**Work to be completed:** Below this line are records; write out exactly the lines from the one containing "<li>具备使用Git进行版" through the one containing "Transformação: Datas, valores", with the pictures left out.

**Records provided:**
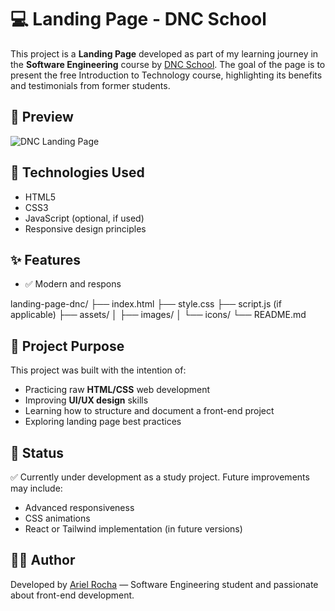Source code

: # 💻 Landing Page - DNC School

This project is a **Landing Page** developed as part of my learning journey in the **Software Engineering** course by [DNC School](https://www.escoladnc.com/). The goal of the page is to present the free Introduction to Technology course, highlighting its benefits and testimonials from former students.

## 📸 Preview

![DNC Landing Page]([./path-to-screenshot.png](https://github.com/RochaAriel/LandingPage/blob/main/IMG/Hero.svg)) <!-- Replace with the correct image path -->

## 🚀 Technologies Used

- HTML5  
- CSS3  
- JavaScript (optional, if used)  
- Responsive design principles

## ✨ Features

- ✅ Modern and respons

landing-page-dnc/
├── index.html
├── style.css
├── script.js (if applicable)
├── assets/
│ ├── images/
│ └── icons/
└── README.md
## 🎯 Project Purpose

This project was built with the intention of:

- Practicing raw **HTML/CSS** web development  
- Improving **UI/UX design** skills  
- Learning how to structure and document a front-end project  
- Exploring landing page best practices  

## 📌 Status

✅ Currently under development as a study project. Future improvements may include:

- Advanced responsiveness
- CSS animations
- React or Tailwind implementation (in future versions)

## 🧑‍💻 Author

Developed by [Ariel Rocha](https://github.com/RochaAriel) — Software Engineering student and passionate about front-end development.
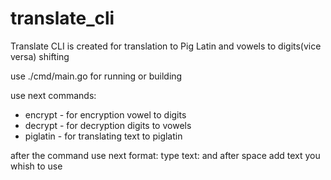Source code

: # translate_cli

Translate CLI is created for translation to Pig Latin and vowels to digits(vice versa) shifting

use ./cmd/main.go for running or building

use next commands:
- encrypt - for encryption vowel to digits
- decrypt - for decryption digits to vowels
- piglatin - for translating text to piglatin

after the command use next format:
type text: and after space add text you whish to use

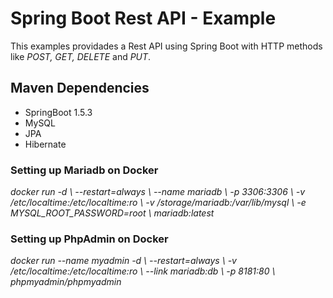 # Spring Boot Rest API - Example

This examples providades a Rest API using Spring Boot with HTTP methods like *POST, GET, DELETE* and *PUT*.

## Maven Dependencies

* SpringBoot 1.5.3
* MySQL
* JPA
* Hibernate

### Setting up Mariadb on Docker

*docker run -d \ --restart=always \ --name mariadb \ -p 3306:3306 \ -v /etc/localtime:/etc/localtime:ro \ -v /storage/mariadb:/var/lib/mysql \ -e MYSQL_ROOT_PASSWORD=root \ mariadb:latest*

### Setting up PhpAdmin on Docker

*docker run --name myadmin -d \ --restart=always \ -v /etc/localtime:/etc/localtime:ro \ --link mariadb:db  \ -p 8181:80 \ phpmyadmin/phpmyadmin*

## 
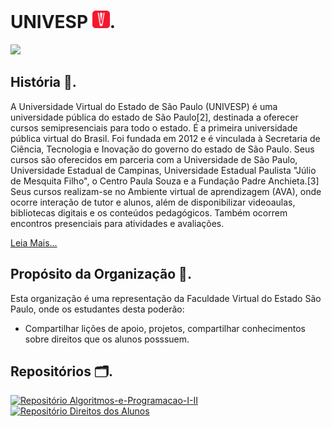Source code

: # UNIVESP  <img alt="Logo Univesp" src="https://github.com/UNIVESP-Universidade-Virtual-de-SP/.github/blob/main/assets/icon_2.png?raw=true" width=28px>.

![](https://komarev.com/ghpvc/?username=UNIVESP-Universidade-Virtual-de-SP&color=red)

## História 📃.
A Universidade Virtual do Estado de São Paulo (UNIVESP) é uma universidade pública do estado de São Paulo[2], destinada a oferecer cursos semipresenciais para todo o estado. É a primeira universidade pública virtual do Brasil. Foi fundada em 2012 e é vinculada à Secretaria de Ciência, Tecnologia e Inovação do governo do estado de São Paulo. Seus cursos são oferecidos em parceria com a Universidade de São Paulo, Universidade Estadual de Campinas, Universidade Estadual Paulista "Júlio de Mesquita Filho", o Centro Paula Souza e a Fundação Padre Anchieta.[3] Seus cursos realizam-se no Ambiente virtual de aprendizagem (AVA), onde ocorre interação de tutor e alunos, além de disponibilizar videoaulas, bibliotecas digitais e os conteúdos pedagógicos. Também ocorrem encontros presenciais para atividades e avaliações.

[Leia Mais...](https://pt.wikipedia.org/wiki/Universidade_Virtual_do_Estado_de_S%C3%A3o_Paulo)

## Propósito da Organização 📌.
Esta organização é uma representação da Faculdade Virtual do Estado São Paulo, onde os estudantes desta poderão:

- Compartilhar lições de apoio, projetos, compartilhar conhecimentos sobre direitos que os alunos posssuem.

## Repositórios 🗂.

<div>
<a href="https://github.com/UNIVESP-Universidade-Virtual-de-SP/Algoritmos-e-Programacao-I-II">
<img alt="Repositório Algoritmos-e-Programacao-I-II" width="49%" src="https://github-readme-stats.vercel.app/api/pin/?username=UNIVESP-Universidade-Virtual-de-SP&repo=Algoritmos-e-Programacao-I-II&theme=github_dark">
</a>

<a href="https://github.com/UNIVESP-Universidade-Virtual-de-SP/Direitos-dos-Alunos">
<img alt="Repositório Direitos dos Alunos" width="49%" src="https://github-readme-stats.vercel.app/api/pin/?username=UNIVESP-Universidade-Virtual-de-SP&repo=Direitos-dos-Alunos&theme=github_dark">
</a>
</div>
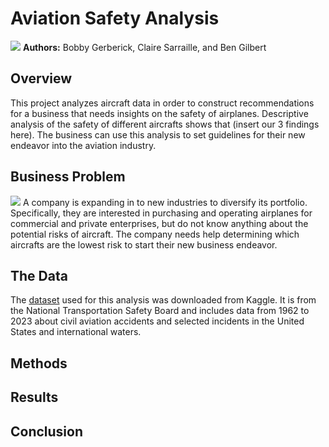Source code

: 
# Aviation Safety Analysis
![](https://images.theconversation.com/files/472287/original/file-20220704-13-iyr4cr.jpeg?ixlib=rb-1.1.0&rect=38%2C0%2C4086%2C2040&q=45&auto=format&w=668&h=324&fit=crop)
**Authors:** Bobby Gerberick, Claire Sarraille, and Ben Gilbert

## Overview

This project analyzes aircraft data in order to construct recommendations for a business that needs insights on the safety of airplanes. Descriptive analysis of the safety of different aircrafts shows that (insert our 3 findings here). The business can use this analysis to set guidelines for their new endeavor into the aviation industry.

## Business Problem
![](https://gray-wwsb-prod.cdn.arcpublishing.com/resizer/PLAR0OJXJ6Z0qxbtQcXkj_TsLBo=/1200x675/smart/filters:quality(85)/cloudfront-us-east-1.images.arcpublishing.com/gray/HDOIMOAREJELRLVVMTTMBOO664.jpg)
A company is expanding in to new industries to diversify its portfolio. Specifically, they are interested in purchasing and operating airplanes for commercial and private enterprises, but do not know anything about the potential risks of aircraft. The company needs help determining which aircrafts are the lowest risk to start their new business endeavor.

## The Data

The [dataset](https://www.kaggle.com/datasets/khsamaha/aviation-accident-database-synopses) used for this analysis was downloaded from Kaggle. It is from the National Transportation Safety Board and includes data from 1962 to 2023 about civil aviation accidents and selected incidents in the United States and international waters.

## Methods



## Results



## Conclusion



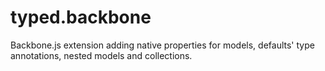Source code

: typed.backbone
==============

Backbone.js extension adding native properties for models, defaults' type annotations, nested models and collections.
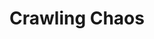---
title: Crawling Chaos
description: Lorem ipsum dolor sit amet, consectetur adipiscing elit. Sed euismod, urna eu tincidunt consectetur, nisl nunc euismod nisi, eu porttitor nisl nunc euismod nisi. Lorem ipsum dolor sit amet, consectetur adipiscing elit. 
image: crawling-chaos-1.jpg
featured: true
type: Code contribution
tech: HTML, CSS
position: 1
tags: ['featured', 'portfolio']
---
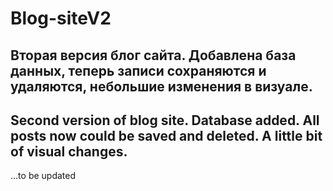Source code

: # Blog-siteV2
<h2>Вторая версия блог сайта. Добавлена база данных, теперь записи сохраняются и удаляются, небольшие изменения в визуале.</h2>
<h2>Second version of blog site. Database added. All posts now could be saved and deleted. A little bit of visual changes.</h2>
<p>...to be updated</p>
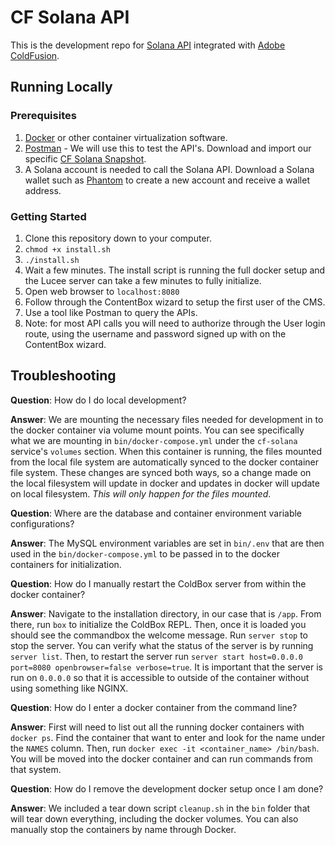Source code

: # CF Solana API

This is the development repo for [Solana API](https://docs.solana.com/developing/clients/jsonrpc-api) integrated with [Adobe ColdFusion](https://coldfusion.adobe.com/).

## Running Locally

### Prerequisites

1. [Docker](https://www.docker.com/) or other container virtualization software.
2. [Postman](https://www.postman.com/) - We will use this to test the API's. Download and import our specific [CF Solana Snapshot](https://www.getpostman.com/collections/393462fe546943d1a8c0).
3. A Solana account is needed to call the Solana API. Download a Solana wallet such as [Phantom](https://phantom.app/download) to create a new account and receive a wallet address.

### Getting Started

1. Clone this repository down to your computer.
2. `chmod +x install.sh`
3. `./install.sh`
4. Wait a few minutes. The install script is running the full docker setup and the Lucee server can take a few minutes to fully initialize.
5. Open web browser to `localhost:8080`
6. Follow through the ContentBox wizard to setup the first user of the CMS.
7. Use a tool like Postman to query the APIs.
8. Note: for most API calls you will need to authorize through the User login route, using the username and password signed up with on the ContentBox wizard.

## Troubleshooting

**Question**: How do I do local development?

**Answer**: We are mounting the necessary files needed for development in to the docker container via volume mount points. You can see specifically what we are mounting in `bin/docker-compose.yml` under the `cf-solana` service's `volumes` section. When this container is running, the files mounted from the local file system are automatically synced to the docker container file system. These changes are synced both ways, so a change made on the local filesystem will update in docker and updates in docker will update on local filesystem. *This will only happen for the files mounted*.

**Question**: Where are the database and container environment variable configurations?

**Answer**: The MySQL environment variables are set in `bin/.env` that are then used in the `bin/docker-compose.yml` to be passed in to the docker containers for initialization.

**Question**: How do I manually restart the ColdBox server from within the docker container?

**Answer**: Navigate to the installation directory, in our case that is `/app`. From there, run `box` to initialize the ColdBox REPL. Then, once it is loaded you should see the commandbox the welcome message. Run `server stop` to stop the server. You can verify what the status of the server is by running `server list`. Then, to restart the server run `server start host=0.0.0.0 port=8080 openbrowser=false verbose=true`. It is important that the server is run on `0.0.0.0` so that it is accessible to outside of the container without using something like NGINX. 

**Question**: How do I enter a docker container from the command line?

**Answer**: First will need to list out all the running docker containers with `docker ps`. Find the container that want to enter and look for the name under the `NAMES` column. Then, run `docker exec -it <container_name> /bin/bash`. You will be moved into the docker container and can run commands from that system.

**Question**: How do I remove the development docker setup once I am done?

**Answer**: We included a tear down script `cleanup.sh` in the `bin` folder that will tear down everything, including the docker volumes. You can also manually stop the containers by name through Docker.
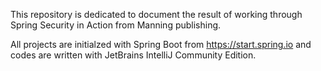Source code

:This repository is dedicated to document the result of working through Spring Security in Action from Manning publishing. 

All projects are initialzed with Spring Boot from https://start.spring.io and codes are written with JetBrains IntelliJ Community Edition.
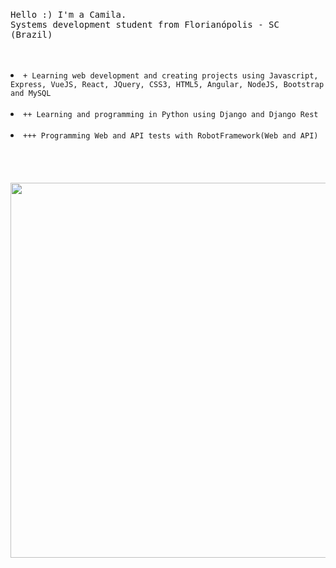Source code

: <p align="center">
  <br>
  <br>
  <br>
  <p><samp>Hello :) I'm a Camila.<br> Systems development student from Florianópolis - SC (Brazil)</samp></p>
  <br>
  <br>
  <li><code>+ Learning web development and creating projects using Javascript, Express, VueJS, React, JQuery, CSS3, HTML5, Angular, NodeJS, Bootstrap and MySQL</code></li>
  <br>
  <li><code>++ Learning and programming in Python using Django and Django Rest</code></li>
  <br>
  <li><code>+++ Programming Web and API tests with RobotFramework(Web and API)</code></li>
  <br>
  <br>
  <br>
  <br>
  <img src="https://media.giphy.com/media/3o6Zt6ML6BklcajjsA/giphy.gif" width="600"/>
</p>
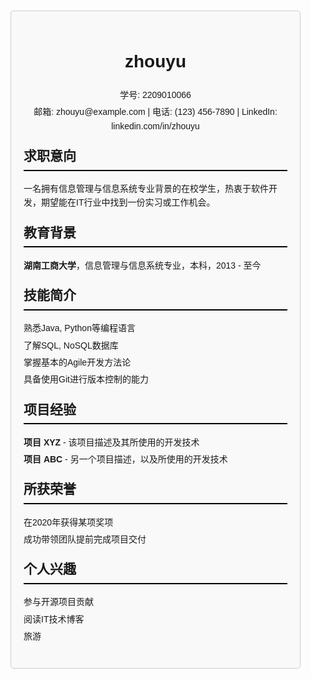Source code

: <!DOCTYPE html>
<html lang="zh-CN">
<head>
    <meta charset="UTF-8">
    <meta name="viewport" content="width=device-width, initial-scale=1.0">
    <title>周宇 的简历</title>
    <style>
        body {
            font-family: Arial, sans-serif;
            margin: 0;
            padding: 0;
            line-height: 1.6;
        }
        .container {
            margin: 20px;
            padding: 20px;
            border: 1px solid #ccc;
            border-radius: 5px;
            background-color: #f9f9f9;
        }
        .header {
            text-align: center;
            margin-bottom: 20px;
        }
        .header p {
            margin: 5px 0;
        }
        .section {
            margin-bottom: 20px;
        }
        .section h2 {
            border-bottom: 2px solid #000;
            padding-bottom: 5px;
            margin-top: 15px;
        }
        .section ul {
            list-style-type: none;
            padding: 0;
        }
        .section ul li {
            margin: 5px 0;
        }
    </style>
</head>
<body>
    <div class="container">
        <div class="header">
            <h1>zhouyu</h1>
            <p>学号: 2209010066</p>
            <p>邮箱: zhouyu@example.com | 电话: (123) 456-7890 | LinkedIn: linkedin.com/in/zhouyu</p>
        </div>
        <div class="section">
            <h2>求职意向</h2>
            <p>一名拥有信息管理与信息系统专业背景的在校学生，热衷于软件开发，期望能在IT行业中找到一份实习或工作机会。</p>
        </div>
        <div class="section">
            <h2>教育背景</h2>
            <ul>
                <li><strong>湖南工商大学</strong>，信息管理与信息系统专业，本科，2013 - 至今</li>
            </ul>
        </div>
        <div class="section">
            <h2>技能简介</h2>
            <ul>
                <li>熟悉Java, Python等编程语言</li>
                <li>了解SQL, NoSQL数据库</li>
                <li>掌握基本的Agile开发方法论</li>
                <li>具备使用Git进行版本控制的能力</li>
            </ul>
        </div>
        <div class="section">
            <h2>项目经验</h2>
            <ul>
                <li><strong>项目 XYZ</strong> - 该项目描述及其所使用的开发技术</li>
                <li><strong>项目 ABC</strong> - 另一个项目描述，以及所使用的开发技术</li>
            </ul>
        </div>
        <div class="section">
            <h2>所获荣誉</h2>
            <ul>
                <li>在2020年获得某项奖项</li>
                <li>成功带领团队提前完成项目交付</li>
            </ul>
        </div>
        <div class="section">
            <h2>个人兴趣</h2>
            <ul>
                <li>参与开源项目贡献</li>
                <li>阅读IT技术博客</li>
                <li>旅游</li>
            </ul>
        </div>
    </div>
</body>
</html>

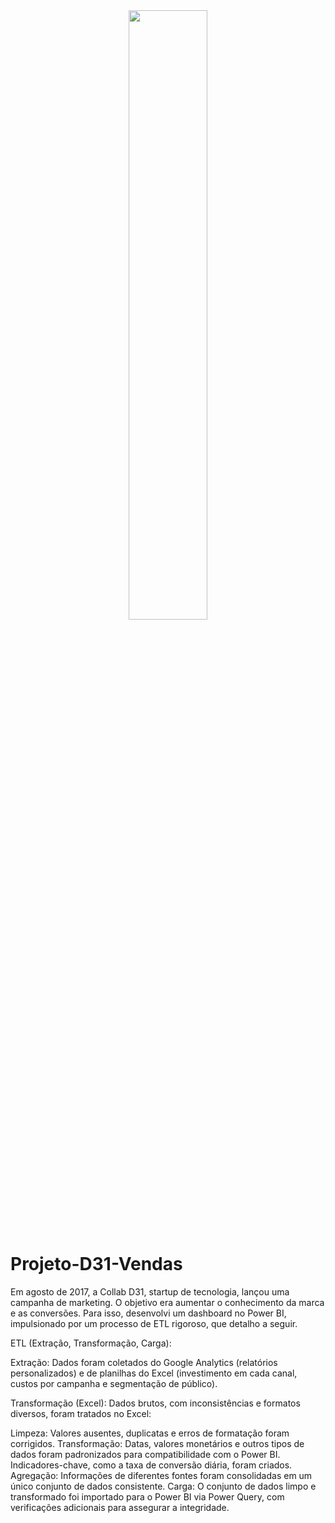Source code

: <div align="center">
<img src="https://github.com/joaobrunosouza/Projeto-D31-Vendas/blob/main/V%C3%ADdeo%20Dashboard%20Vendas%20.gif" width="50%">
</div>


# Projeto-D31-Vendas
Em agosto de 2017, a Collab D31, startup de tecnologia, lançou uma campanha de marketing. O objetivo era aumentar o conhecimento da marca e as conversões. Para isso, desenvolvi um dashboard no Power BI, impulsionado por um processo de ETL rigoroso, que detalho a seguir.

ETL (Extração, Transformação, Carga):

Extração: Dados foram coletados do Google Analytics (relatórios personalizados) e de planilhas do Excel (investimento em cada canal, custos por campanha e segmentação de público).

Transformação (Excel): Dados brutos, com inconsistências e formatos diversos, foram tratados no Excel:

Limpeza: Valores ausentes, duplicatas e erros de formatação foram corrigidos.
Transformação: Datas, valores monetários e outros tipos de dados foram padronizados para compatibilidade com o Power BI. Indicadores-chave, como a taxa de conversão diária, foram criados.
Agregação: Informações de diferentes fontes foram consolidadas em um único conjunto de dados consistente.
Carga: O conjunto de dados limpo e transformado foi importado para o Power BI via Power Query, com verificações adicionais para assegurar a integridade.







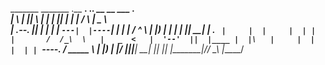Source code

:  _______   _______ .__   __. .___________. __   __           ___      .______   
|       \ |   ____||  \ |  | |           ||  | |  |         /   \     |   _  \  
|  .--.  ||  |__   |   \|  | `---|  |----`|  | |  |        /  ^  \    |  |_)  | 
|  |  |  ||   __|  |  . `  |     |  |     |  | |  |       /  /_\  \   |   _  <  
|  '--'  ||  |____ |  |\   |     |  |     |  | |  `----. /  _____  \  |  |_)  | 
|_______/ |_______||__| \__|     |__|     |__| |_______|/__/     \__\ |______/  
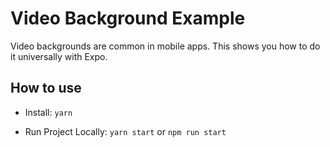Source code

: # Video Background Example

Video backgrounds are common in mobile apps. This shows you how to do it universally with Expo.

## How to use

- Install: `yarn`

- Run Project Locally: `yarn start` or `npm run start`

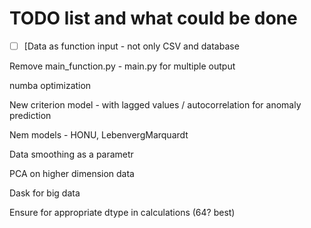 # TODO list and what could be done

- [ ] [Data as function input - not only CSV and database

Remove main_function.py - main.py for multiple output

numba optimization

New criterion model - with lagged values / autocorrelation for anomaly prediction

Nem models - HONU, LebenvergMarquardt

Data smoothing as a parametr

PCA on higher dimension data

Dask for big data

Ensure for appropriate dtype in calculations (64? best)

**Answer to the problem:**
                <li>具备使用Git进行版本控制的能力</li>
            </ul>
        </div>
        <div class="section">
            <h2>项目经验</h2>
            <ul>
                <li><strong>项目 XYZ</strong> - 该项目描述及其所使用的开发技术</li>
                <li><strong>项目 ABC</strong> - 另一个项目描述，以及所使用的开发技术</li>
            </ul>
        </div>
        <div class="section">
            <h2>所获荣誉</h2>
            <ul>
                <li>在2020年获得某项奖项</li>
                <li>成功带领团队提前完成项目交付</li>
            </ul>
        </div>
        <div class="section">
            <h2>个人兴趣</h2>
            <ul>
                <li>参与开源项目贡献</li>
                <li>阅读IT技术博客</li>
                <li>旅游</li>
            </ul>
        </div>
    </div>
</body>
</html>

Source code

: <div align="center">
<img src="https://github.com/joaobrunosouza/Projeto-D31-Vendas/blob/main/V%C3%ADdeo%20Dashboard%20Vendas%20.gif" width="50%">
</div>


# Projeto-D31-Vendas
Em agosto de 2017, a Collab D31, startup de tecnologia, lançou uma campanha de marketing. O objetivo era aumentar o conhecimento da marca e as conversões. Para isso, desenvolvi um dashboard no Power BI, impulsionado por um processo de ETL rigoroso, que detalho a seguir.

ETL (Extração, Transformação, Carga):

Extração: Dados foram coletados do Google Analytics (relatórios personalizados) e de planilhas do Excel (investimento em cada canal, custos por campanha e segmentação de público).

Transformação (Excel): Dados brutos, com inconsistências e formatos diversos, foram tratados no Excel:

Limpeza: Valores ausentes, duplicatas e erros de formatação foram corrigidos.
Transformação: Datas, valores monetários e outros tipos de dados foram padronizados para compatibilidade com o Power BI. Indicadores-chave, como a taxa de conversão diária, foram criados.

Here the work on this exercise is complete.